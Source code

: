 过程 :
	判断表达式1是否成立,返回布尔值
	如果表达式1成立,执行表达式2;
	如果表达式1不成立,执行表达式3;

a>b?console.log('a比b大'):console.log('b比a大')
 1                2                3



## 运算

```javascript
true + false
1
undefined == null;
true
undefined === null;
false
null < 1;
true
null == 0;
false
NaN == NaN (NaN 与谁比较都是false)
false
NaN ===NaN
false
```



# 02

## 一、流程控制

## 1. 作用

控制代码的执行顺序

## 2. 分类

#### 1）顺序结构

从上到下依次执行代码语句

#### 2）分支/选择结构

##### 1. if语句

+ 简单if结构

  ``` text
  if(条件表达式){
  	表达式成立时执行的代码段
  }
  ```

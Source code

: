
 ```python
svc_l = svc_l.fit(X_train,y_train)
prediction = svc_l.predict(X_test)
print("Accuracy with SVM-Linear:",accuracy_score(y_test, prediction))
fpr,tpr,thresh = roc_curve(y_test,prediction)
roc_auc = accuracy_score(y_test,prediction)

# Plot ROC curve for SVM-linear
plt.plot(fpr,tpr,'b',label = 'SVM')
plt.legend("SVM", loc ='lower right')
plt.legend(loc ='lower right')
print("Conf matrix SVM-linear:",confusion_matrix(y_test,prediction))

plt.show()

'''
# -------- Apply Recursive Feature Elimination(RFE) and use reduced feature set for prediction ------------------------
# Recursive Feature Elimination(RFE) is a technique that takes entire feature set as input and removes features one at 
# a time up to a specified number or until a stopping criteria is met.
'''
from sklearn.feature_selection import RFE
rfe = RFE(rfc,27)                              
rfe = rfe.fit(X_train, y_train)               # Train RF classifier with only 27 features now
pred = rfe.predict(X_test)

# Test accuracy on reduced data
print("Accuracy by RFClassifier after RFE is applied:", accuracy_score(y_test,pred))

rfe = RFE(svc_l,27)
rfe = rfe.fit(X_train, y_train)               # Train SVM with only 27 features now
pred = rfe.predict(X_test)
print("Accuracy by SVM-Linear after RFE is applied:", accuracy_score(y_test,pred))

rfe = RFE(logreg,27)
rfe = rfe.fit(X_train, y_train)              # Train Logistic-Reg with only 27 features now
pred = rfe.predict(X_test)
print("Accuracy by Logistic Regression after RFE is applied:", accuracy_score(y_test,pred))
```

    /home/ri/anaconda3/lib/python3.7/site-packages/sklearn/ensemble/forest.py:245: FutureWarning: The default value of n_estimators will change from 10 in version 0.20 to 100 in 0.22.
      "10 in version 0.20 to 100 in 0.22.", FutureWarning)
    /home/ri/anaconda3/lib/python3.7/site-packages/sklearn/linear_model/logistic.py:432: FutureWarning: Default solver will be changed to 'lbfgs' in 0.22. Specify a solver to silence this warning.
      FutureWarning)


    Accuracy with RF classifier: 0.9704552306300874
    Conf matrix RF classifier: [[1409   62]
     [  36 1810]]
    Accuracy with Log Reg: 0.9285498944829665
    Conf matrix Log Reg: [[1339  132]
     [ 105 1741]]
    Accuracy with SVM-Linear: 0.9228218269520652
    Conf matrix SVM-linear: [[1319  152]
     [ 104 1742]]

TASK REQUIREMENTS: Go through the records above and count the lines with the word "null" in them. Answer with the number only.

RESULT BELOW: 4